Worker nodes are a follows, in chronological order of creation

• culture-plate-sm.hep.caltech.edu is a Supermicro server with 2T of local SSD, and runs 8 NVidia GeForce GTX 1080
• imperium-sm.hep.caltech.edu is a Supermicro server with 2T of local SSD, and runs 8 NVidia GeForce GTX 1080
• flere-imsaho-sm.hep.caltech.edu is a Supermicro server with 2T of local SSD, and runs 6 NVidia Titan Xp
• mawhrin-skel-sm.hep.caltech.edu is a Supermicro server with 2T of local NVME running 2 NVidia GeForce GTX Titan X

All server have a public (regular network) and a private (10G) IP. SSH key is the only authentication, with double factor authentication. Please let the admins (t2admin AT hep.caltech.edu) in case of issues.

If you are a user of the cluster, we are happy to help make progress. When producing publication or public presentation, please be so kind as to warn Prof. Spiropulu and Dr. Vlimant, just for accounting purpose. Please include the following latex acknowledgement for support

Part of this work was conducted at  "\textit{iBanks}", the AI GPU cluster at Caltech. We acknowledge NVIDIA, SuperMicro  and the Kavli Foundation for their support of "\textit{iBanks}".

Follow the instructions for Tier 2 access to get access to ibanks nodes.

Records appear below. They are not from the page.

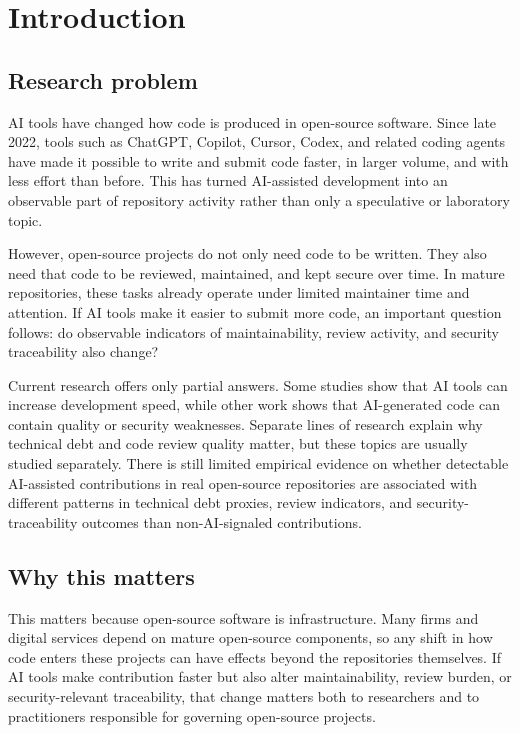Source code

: \chapter{Introduction}
\label{ch:introduction}

\section{Research problem}
AI tools have changed how code is produced in open-source software. Since late 2022, tools such as ChatGPT, Copilot, Cursor, Codex, and related coding agents have made it possible to write and submit code faster, in larger volume, and with less effort than before. This has turned AI-assisted development into an observable part of repository activity rather than only a speculative or laboratory topic.

However, open-source projects do not only need code to be written. They also need that code to be reviewed, maintained, and kept secure over time. In mature repositories, these tasks already operate under limited maintainer time and attention. If AI tools make it easier to submit more code, an important question follows: do observable indicators of maintainability, review activity, and security traceability also change?

Current research offers only partial answers. Some studies show that AI tools can increase development speed, while other work shows that AI-generated code can contain quality or security weaknesses. Separate lines of research explain why technical debt and code review quality matter, but these topics are usually studied separately. There is still limited empirical evidence on whether detectable AI-assisted contributions in real open-source repositories are associated with different patterns in technical debt proxies, review indicators, and security-traceability outcomes than non-AI-signaled contributions.

\section{Why this matters}
This matters because open-source software is infrastructure. Many firms and digital services depend on mature open-source components, so any shift in how code enters these projects can have effects beyond the repositories themselves. If AI tools make contribution faster but also alter maintainability, review burden, or security-relevant traceability, that change matters both to researchers and to practitioners responsible for governing open-source projects.

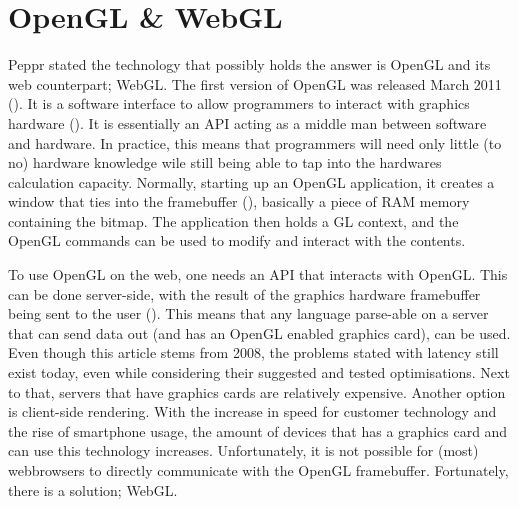 \section{OpenGL \& WebGL}
Peppr stated the technology that possibly holds the answer is OpenGL and its web counterpart; WebGL.
The first version of OpenGL was released March 2011 (\cite{openGLsite}). It is a software interface to allow programmers to interact with graphics hardware (\cite{openGLSpecification}). It is essentially an API acting as a middle man between software and hardware. In practice, this means that programmers will need only little (to no) hardware knowledge wile still being able to tap into the hardwares calculation capacity. Normally, starting up an OpenGL application, it creates a window that ties into the framebuffer (\cite{framebuffer}), basically a piece of RAM memory containing the bitmap. The application then holds a GL context, and the OpenGL commands can be used to modify and interact with the contents.

To use OpenGL on the web, one needs an API that interacts with OpenGL. This can be done server-side, with the result of the graphics hardware framebuffer being sent to the user (\cite{CRRS}). This means that any language parse-able on a server that can send data out (and has an OpenGL enabled graphics card), can be used. Even though this article stems from 2008, the problems stated with latency still exist today, even while considering their suggested and tested optimisations. Next to that, servers that have graphics cards are relatively expensive. Another option is client-side rendering. With the increase in speed for customer technology and the rise of smartphone usage, the amount of devices that has a graphics card and can use this technology increases. Unfortunately, it is not possible for (most) webbrowsers to directly communicate with the OpenGL framebuffer. Fortunately, there is a solution; WebGL.

\cite{webGL}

The home directory /storage/af/user/<user name> should be used for software and although there is room, please prevent from putting too much data within your home directory.

The /data/ volume is mounted on some nodes, not all on SSD. This is the prefered temporary location for data needed for intensive I/O. There is a 60-days-since-last-access retention policy on this directory

The /imdata/ volume is a ramdisk of 40G with very high throughput, but utilizing the RAM of the machine. Please use this in case of need of very high i/o, but clean the space tightly, as this will use the node memory. There is a 2-days-since-last-access retention policy on this directory.

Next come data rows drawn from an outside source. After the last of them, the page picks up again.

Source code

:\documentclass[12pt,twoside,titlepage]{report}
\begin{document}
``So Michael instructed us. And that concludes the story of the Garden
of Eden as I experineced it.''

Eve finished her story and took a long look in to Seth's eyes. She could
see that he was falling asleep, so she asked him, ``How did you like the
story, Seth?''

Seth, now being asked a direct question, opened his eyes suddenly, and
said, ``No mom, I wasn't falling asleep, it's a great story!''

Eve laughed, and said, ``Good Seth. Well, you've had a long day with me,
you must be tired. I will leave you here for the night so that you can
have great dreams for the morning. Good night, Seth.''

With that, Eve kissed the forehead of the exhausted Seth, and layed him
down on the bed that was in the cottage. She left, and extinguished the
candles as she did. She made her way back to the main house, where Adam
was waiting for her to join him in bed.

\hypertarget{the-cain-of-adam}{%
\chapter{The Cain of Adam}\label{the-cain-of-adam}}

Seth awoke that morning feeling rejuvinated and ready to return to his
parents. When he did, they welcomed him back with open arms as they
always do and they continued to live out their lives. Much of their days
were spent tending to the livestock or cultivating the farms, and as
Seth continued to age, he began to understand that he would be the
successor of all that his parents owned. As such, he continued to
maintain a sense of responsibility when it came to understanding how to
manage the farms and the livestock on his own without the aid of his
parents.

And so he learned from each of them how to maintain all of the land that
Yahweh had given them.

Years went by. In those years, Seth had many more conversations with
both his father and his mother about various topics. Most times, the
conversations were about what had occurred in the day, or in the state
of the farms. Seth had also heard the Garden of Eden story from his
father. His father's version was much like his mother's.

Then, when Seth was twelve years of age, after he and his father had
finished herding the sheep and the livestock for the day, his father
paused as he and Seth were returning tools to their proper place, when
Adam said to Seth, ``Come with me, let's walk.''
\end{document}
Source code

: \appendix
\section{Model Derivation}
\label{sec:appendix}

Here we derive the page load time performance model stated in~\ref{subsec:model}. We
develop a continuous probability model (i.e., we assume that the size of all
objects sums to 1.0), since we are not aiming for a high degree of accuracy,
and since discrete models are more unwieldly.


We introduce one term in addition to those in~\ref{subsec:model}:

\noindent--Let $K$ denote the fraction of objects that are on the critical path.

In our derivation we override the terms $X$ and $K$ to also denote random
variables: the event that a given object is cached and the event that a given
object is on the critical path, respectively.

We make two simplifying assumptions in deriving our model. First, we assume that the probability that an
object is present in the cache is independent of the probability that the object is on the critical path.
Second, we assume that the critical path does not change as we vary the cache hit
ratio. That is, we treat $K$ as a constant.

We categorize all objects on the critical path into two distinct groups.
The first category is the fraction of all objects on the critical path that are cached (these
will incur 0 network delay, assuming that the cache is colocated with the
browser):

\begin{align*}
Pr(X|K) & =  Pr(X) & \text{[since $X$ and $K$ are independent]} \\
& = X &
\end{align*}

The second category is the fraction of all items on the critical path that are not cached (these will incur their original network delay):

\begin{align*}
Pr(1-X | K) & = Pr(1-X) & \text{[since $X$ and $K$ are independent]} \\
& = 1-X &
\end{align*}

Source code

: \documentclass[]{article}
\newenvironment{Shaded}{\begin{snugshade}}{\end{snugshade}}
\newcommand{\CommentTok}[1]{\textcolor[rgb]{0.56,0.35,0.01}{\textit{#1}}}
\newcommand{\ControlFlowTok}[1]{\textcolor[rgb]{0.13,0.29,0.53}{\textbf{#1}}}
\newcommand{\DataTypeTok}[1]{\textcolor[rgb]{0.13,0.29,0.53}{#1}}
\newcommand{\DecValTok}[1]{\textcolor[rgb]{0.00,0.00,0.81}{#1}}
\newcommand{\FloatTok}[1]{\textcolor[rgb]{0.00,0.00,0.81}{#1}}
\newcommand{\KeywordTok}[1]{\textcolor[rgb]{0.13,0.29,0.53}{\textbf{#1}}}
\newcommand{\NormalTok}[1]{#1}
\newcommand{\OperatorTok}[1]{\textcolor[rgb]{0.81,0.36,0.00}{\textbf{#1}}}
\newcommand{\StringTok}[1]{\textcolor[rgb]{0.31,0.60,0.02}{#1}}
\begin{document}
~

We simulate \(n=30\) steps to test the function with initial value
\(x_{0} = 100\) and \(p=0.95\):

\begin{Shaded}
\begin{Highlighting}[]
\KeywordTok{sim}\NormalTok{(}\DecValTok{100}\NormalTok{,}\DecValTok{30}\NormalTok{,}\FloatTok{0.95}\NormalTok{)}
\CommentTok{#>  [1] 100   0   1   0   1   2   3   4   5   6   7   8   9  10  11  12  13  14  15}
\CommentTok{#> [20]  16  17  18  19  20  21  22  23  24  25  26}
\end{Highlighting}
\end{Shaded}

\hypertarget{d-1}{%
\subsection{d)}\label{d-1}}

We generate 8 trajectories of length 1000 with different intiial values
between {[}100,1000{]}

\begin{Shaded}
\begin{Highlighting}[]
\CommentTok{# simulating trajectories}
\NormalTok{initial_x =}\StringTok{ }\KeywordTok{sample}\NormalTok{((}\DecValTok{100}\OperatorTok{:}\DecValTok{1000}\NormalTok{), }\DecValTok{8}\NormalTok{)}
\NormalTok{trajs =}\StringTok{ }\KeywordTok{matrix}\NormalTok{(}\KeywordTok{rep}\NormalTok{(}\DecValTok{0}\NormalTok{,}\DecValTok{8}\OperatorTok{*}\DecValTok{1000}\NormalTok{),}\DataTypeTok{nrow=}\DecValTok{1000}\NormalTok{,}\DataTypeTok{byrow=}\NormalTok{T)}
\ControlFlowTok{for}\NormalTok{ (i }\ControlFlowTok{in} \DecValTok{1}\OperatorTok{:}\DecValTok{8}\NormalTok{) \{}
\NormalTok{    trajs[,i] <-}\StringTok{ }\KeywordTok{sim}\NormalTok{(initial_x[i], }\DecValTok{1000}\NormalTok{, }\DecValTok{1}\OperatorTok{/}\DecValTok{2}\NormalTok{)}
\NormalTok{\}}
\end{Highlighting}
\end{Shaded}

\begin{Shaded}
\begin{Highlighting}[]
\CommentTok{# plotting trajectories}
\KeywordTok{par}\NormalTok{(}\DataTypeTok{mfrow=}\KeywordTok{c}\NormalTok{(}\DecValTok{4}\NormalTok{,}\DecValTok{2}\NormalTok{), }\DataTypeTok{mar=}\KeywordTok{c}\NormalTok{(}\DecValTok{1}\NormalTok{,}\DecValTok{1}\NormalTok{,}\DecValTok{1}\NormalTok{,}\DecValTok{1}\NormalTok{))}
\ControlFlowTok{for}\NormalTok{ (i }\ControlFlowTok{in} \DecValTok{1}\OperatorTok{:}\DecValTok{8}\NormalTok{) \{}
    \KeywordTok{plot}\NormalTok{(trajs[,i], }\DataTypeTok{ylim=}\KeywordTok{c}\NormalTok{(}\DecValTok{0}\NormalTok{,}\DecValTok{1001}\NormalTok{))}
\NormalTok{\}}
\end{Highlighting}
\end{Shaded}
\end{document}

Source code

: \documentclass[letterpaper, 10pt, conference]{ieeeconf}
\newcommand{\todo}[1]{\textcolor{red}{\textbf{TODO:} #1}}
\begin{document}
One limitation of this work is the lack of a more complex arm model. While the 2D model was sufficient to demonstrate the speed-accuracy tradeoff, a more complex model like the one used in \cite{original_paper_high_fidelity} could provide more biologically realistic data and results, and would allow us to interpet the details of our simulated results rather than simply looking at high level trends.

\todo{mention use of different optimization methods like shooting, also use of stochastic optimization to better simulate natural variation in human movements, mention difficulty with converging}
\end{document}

The /mnt/hadoop/ path is the readonly access to the full caltech Tier2 storage.

The /storage/af/group/gpu/shared path is a 120TB CEPH volume that can be used similarly to bigdata. The old content of /bigdata/shared is now available under /storage/af/group/gpu/bigdata.

You can synchronize your cernbox with local directory /storage/af/user/$USER/cernbox by launching

/storage/af/group/gpu/software/gpuservers/scripts/sync-cernbox.sh

at least once interactively to setup the password. Then it can be run in the background, on one node only, using

screen -S cernbox -d -m /storage/af/group/gpu/software/gpuservers/scripts/sync-cernbox.sh

It is important to note that I/O on the nfs mounted volume is not as efficient as with local disk, so please use care and monitor performance of your applications.

For ipython, the following directory has to be local

mkdir /tmp/$USER/ipython -p
ln -s /tmp/$USER/ipython .ipython

For cuda, the same applies to

mkdir -p /tmp/$USER/cuda/
export CUDA_CACHE_PATH=/tmp/$USER/cuda/      

It is recommended to have export CUDA_CACHE_PATH in your login file.

To use only a selected GPU, run nvidia-smi or gpustat to see GPU utilization, then set export CUDA_VISIBLE_DEVICES=n to a the index of the GPU you want to use. In python one can either set the environment variable or use import setGPU (gets one device automatically).

cvmfs is mounted on the nodes and can be used accordingly.

All the software is provided with singularity images located in /storage/af/group/gpu/software/singularity/ibanks/ Configuration of the images is located at https://github.com/cmscaltech/gpuservers/tree/master/singularity and in /storage/af/group/gpu/software/singularity/

Let admins know of any missing library that can be put in the image. A build service will be setup later.

To start a shell in an cutting edge image

/storage/af/group/gpu/software/gpuservers/singularity/run.sh

or to start with a given image

/storage/af/group/gpu/software/gpuservers/singularity/run.sh /storage/af/group/gpu/software/singularity/ibanks/legacy.simg 

To build an image, first make sure that there are not an existing image that is usable, or extendable for your purpose. There are example of image specifications under the singularity directory, to create your specification.singularity file To build the image myimage.simg from the spec

/storage/af/group/gpu/software/gpuservers/singularity/build myimage.simg specification.singularity

if you make changes to existing image, please provide suggestion via a pull request modifying the specification file.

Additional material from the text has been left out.